[WHAT YOU ARE ASKED TO DO] Copy every line of the entries that includes the word "Article".

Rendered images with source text
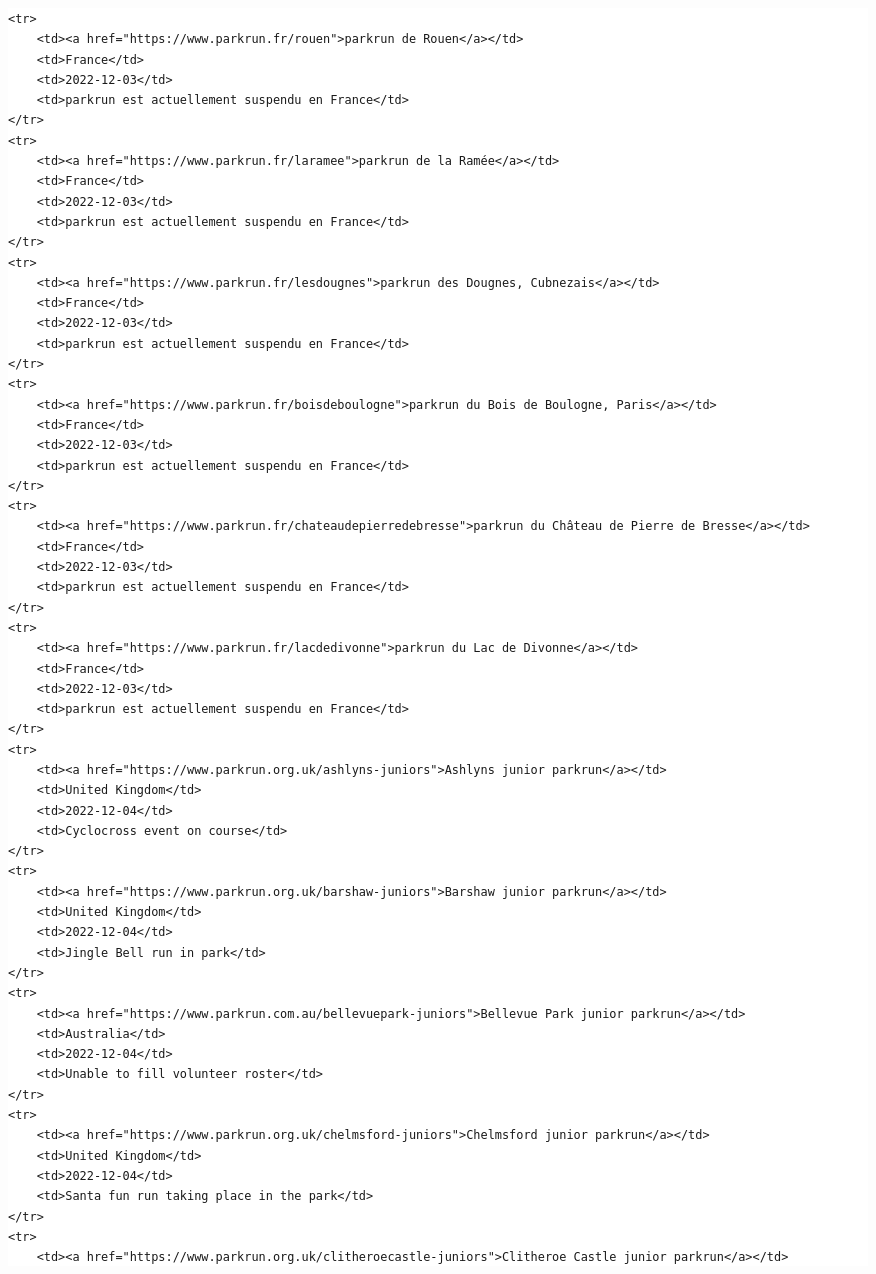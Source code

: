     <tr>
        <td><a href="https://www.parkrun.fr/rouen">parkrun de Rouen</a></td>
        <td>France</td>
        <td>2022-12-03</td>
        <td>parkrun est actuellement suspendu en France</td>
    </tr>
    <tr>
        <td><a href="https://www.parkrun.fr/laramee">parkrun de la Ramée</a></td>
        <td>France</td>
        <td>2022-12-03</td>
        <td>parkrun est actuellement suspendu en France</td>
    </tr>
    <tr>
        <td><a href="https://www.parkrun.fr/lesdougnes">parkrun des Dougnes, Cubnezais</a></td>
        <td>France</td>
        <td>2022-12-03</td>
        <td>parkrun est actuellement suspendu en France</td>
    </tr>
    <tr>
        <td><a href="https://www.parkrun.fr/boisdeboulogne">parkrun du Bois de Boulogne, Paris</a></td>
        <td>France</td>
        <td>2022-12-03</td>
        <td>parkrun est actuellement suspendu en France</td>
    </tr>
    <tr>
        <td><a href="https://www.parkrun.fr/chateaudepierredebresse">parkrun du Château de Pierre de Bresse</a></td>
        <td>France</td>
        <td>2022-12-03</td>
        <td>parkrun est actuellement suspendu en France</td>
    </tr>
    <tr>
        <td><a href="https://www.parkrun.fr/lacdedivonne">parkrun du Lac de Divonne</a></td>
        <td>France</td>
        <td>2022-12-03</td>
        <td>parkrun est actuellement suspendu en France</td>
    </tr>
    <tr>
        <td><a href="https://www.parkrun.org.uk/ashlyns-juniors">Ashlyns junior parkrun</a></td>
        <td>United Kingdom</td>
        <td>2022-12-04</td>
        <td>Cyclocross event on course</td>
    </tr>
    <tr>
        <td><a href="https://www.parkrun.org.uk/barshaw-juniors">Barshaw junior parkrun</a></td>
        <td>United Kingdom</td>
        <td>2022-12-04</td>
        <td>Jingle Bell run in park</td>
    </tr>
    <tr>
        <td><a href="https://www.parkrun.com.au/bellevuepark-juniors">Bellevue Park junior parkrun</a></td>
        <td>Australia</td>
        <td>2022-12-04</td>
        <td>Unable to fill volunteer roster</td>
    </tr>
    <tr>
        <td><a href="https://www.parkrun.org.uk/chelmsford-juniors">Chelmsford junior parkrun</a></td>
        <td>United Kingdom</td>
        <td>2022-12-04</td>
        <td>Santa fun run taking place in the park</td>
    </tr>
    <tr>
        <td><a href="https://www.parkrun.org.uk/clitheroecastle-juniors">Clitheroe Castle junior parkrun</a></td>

==

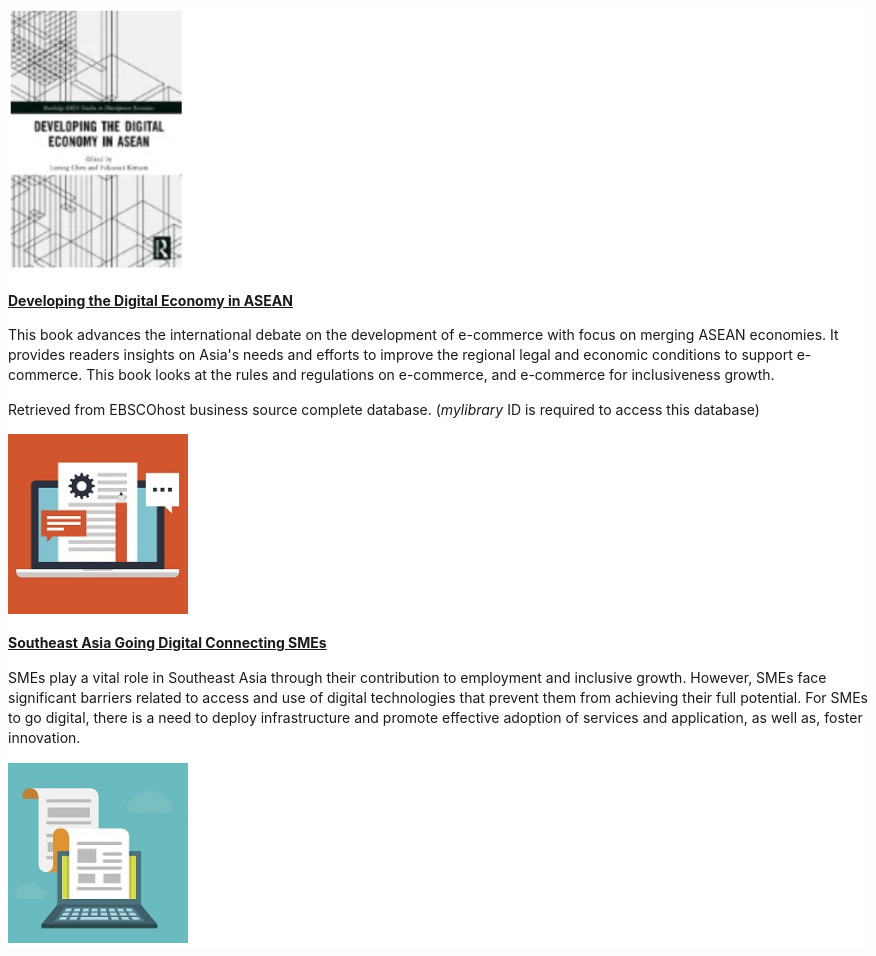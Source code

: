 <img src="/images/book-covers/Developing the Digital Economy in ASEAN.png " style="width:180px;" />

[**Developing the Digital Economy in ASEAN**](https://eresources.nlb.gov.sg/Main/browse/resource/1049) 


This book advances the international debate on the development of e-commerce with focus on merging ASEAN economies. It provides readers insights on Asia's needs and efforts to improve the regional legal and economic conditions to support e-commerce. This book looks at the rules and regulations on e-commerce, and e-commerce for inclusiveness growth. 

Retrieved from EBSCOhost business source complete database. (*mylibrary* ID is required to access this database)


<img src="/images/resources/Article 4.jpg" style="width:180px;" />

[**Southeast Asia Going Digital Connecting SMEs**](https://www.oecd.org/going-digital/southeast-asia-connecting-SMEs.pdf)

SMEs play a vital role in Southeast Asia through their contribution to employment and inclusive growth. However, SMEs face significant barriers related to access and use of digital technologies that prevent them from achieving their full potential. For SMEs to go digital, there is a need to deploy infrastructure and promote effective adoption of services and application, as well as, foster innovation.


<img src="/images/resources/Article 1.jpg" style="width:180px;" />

* * *

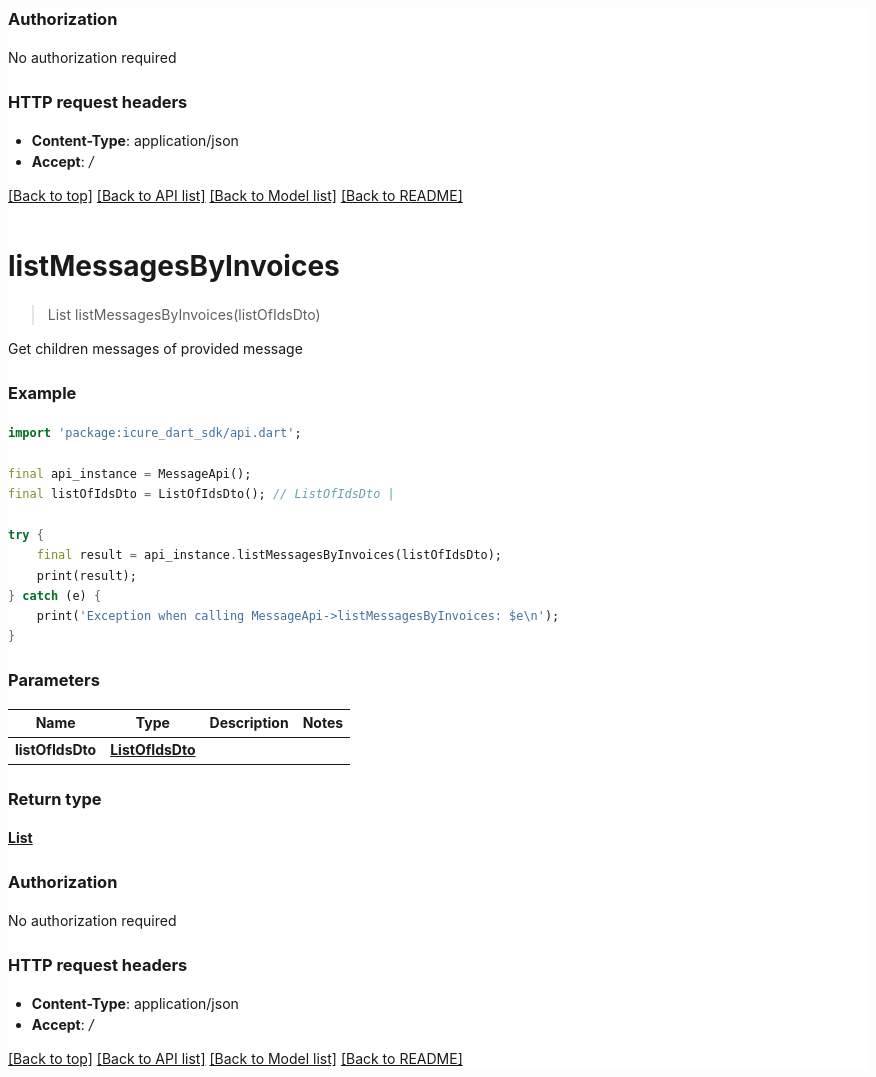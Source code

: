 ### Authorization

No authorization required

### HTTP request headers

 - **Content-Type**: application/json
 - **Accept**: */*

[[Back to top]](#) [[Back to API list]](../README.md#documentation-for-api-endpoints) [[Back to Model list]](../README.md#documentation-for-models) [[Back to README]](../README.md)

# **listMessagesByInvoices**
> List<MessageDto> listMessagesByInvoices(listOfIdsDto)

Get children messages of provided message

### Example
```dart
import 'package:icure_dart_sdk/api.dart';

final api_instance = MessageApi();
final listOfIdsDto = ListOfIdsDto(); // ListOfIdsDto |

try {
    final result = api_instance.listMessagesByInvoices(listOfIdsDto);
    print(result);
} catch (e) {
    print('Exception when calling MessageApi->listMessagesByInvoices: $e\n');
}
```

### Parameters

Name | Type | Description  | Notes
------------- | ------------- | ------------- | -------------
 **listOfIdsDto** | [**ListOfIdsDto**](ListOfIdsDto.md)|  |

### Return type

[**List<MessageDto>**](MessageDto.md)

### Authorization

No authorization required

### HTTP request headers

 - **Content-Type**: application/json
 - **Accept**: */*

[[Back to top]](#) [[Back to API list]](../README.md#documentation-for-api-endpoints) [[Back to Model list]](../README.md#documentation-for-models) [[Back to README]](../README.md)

[WRITTEN ANSWER]
<img src="/images/resources/Article 4.jpg" style="width:180px;" />
<img src="/images/resources/Article 1.jpg" style="width:180px;" />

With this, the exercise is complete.